- Requirement -
Take every line containing "pipeline" from the material and copy it.

- Source records -
● ● ● ●
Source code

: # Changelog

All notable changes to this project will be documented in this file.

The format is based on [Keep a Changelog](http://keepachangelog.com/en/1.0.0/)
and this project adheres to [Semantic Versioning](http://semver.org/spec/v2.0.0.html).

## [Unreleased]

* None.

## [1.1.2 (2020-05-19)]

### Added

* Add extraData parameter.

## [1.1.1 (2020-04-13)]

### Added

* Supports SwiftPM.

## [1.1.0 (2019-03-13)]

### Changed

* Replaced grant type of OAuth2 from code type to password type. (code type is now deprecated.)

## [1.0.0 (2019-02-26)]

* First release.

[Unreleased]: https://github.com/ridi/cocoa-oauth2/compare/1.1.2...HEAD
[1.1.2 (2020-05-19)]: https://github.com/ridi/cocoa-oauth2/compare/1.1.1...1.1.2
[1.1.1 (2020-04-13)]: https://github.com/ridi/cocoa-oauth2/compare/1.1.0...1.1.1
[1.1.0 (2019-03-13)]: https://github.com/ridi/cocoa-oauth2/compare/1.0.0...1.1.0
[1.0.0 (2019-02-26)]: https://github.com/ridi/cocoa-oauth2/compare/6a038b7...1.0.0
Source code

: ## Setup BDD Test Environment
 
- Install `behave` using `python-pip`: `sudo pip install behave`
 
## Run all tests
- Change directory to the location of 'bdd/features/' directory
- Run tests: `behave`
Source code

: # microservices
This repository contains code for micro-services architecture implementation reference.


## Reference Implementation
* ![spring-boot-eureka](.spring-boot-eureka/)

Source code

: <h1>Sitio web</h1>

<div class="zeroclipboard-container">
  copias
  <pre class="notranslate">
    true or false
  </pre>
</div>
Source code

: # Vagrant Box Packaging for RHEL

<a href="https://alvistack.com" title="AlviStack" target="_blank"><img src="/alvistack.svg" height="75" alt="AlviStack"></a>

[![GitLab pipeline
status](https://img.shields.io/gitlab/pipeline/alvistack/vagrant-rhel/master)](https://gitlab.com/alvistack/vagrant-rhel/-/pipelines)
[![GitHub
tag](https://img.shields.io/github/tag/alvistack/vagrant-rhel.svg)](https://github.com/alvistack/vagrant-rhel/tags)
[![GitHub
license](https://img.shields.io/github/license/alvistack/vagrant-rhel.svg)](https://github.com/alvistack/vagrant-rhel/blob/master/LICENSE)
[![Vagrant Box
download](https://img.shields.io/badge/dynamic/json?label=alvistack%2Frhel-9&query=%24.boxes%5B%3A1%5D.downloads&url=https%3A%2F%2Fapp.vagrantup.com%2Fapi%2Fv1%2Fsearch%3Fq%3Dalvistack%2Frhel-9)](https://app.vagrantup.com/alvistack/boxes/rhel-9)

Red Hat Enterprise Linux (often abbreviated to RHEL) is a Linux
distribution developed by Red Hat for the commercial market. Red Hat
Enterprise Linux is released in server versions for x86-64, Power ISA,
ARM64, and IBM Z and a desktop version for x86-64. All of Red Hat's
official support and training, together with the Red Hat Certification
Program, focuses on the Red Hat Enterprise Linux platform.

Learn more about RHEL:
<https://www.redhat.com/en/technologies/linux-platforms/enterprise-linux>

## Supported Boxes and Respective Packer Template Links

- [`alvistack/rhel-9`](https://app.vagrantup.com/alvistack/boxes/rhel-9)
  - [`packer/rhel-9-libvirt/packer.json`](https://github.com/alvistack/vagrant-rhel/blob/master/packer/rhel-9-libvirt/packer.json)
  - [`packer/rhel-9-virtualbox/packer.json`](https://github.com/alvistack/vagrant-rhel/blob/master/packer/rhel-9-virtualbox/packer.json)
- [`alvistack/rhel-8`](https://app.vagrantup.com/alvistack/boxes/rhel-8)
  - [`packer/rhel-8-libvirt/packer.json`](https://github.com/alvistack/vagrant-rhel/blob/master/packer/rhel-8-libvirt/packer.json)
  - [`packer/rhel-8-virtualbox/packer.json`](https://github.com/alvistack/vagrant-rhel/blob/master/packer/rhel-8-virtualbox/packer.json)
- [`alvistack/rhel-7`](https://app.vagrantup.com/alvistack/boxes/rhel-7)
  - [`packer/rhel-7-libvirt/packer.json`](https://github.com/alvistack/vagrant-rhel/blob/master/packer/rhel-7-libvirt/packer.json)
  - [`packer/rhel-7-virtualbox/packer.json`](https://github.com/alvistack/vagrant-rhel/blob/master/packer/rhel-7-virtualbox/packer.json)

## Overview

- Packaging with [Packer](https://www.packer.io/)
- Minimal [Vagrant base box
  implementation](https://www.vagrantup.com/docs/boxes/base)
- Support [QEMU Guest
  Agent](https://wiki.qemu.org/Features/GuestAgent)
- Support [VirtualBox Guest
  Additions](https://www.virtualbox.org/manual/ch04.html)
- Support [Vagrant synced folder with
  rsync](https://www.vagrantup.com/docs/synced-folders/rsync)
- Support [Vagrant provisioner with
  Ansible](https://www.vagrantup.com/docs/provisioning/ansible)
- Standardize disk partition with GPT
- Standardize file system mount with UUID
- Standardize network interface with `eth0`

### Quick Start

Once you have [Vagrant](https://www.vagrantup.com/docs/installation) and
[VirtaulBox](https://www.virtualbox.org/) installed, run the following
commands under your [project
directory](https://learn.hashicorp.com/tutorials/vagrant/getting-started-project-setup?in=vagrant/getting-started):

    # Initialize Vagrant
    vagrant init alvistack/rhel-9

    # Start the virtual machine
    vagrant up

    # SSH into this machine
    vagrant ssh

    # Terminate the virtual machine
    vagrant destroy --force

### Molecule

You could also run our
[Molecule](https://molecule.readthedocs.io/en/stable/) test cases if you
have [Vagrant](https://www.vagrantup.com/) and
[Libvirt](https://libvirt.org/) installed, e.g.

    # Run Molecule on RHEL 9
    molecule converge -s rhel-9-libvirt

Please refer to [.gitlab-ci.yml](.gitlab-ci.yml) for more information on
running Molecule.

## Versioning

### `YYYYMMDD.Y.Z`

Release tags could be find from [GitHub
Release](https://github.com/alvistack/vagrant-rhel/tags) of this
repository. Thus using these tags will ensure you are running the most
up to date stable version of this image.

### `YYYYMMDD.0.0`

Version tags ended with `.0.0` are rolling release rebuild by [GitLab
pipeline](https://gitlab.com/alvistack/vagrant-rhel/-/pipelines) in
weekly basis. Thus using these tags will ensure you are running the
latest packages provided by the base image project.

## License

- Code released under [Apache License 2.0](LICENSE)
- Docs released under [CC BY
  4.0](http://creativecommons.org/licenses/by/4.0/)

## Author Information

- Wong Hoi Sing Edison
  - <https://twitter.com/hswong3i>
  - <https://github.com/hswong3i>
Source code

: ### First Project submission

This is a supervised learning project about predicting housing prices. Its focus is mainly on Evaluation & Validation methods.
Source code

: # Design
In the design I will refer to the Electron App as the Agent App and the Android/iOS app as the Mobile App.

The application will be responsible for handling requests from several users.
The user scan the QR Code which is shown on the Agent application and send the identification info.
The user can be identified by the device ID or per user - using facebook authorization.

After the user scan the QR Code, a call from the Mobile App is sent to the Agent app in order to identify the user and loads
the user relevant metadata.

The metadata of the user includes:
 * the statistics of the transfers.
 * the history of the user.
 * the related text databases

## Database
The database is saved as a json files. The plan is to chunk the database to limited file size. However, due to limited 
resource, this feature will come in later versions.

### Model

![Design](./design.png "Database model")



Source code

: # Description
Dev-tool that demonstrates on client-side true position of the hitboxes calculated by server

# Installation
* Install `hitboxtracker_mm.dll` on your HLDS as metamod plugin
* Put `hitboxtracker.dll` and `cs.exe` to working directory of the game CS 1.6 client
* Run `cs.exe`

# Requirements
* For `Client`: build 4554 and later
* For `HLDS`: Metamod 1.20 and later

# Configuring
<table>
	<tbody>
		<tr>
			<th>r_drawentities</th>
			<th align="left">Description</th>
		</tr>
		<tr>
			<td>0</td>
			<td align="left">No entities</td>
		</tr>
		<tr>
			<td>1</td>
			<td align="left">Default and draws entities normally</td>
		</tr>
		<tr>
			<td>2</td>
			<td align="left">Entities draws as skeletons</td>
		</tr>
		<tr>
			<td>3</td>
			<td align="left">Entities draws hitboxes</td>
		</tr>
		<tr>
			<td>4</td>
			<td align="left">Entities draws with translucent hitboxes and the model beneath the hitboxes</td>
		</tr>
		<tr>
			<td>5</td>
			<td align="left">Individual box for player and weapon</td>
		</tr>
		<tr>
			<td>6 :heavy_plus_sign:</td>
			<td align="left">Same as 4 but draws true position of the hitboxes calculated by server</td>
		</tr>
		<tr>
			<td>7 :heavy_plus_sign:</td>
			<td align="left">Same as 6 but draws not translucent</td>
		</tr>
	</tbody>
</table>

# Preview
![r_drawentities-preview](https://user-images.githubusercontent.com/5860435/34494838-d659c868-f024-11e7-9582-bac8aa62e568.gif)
● ● ● ●
- Task answer -
[![GitLab pipeline
status](https://img.shields.io/gitlab/pipeline/alvistack/vagrant-rhel/master)](https://gitlab.com/alvistack/vagrant-rhel/-/pipelines)
pipeline](https://gitlab.com/alvistack/vagrant-rhel/-/pipelines) in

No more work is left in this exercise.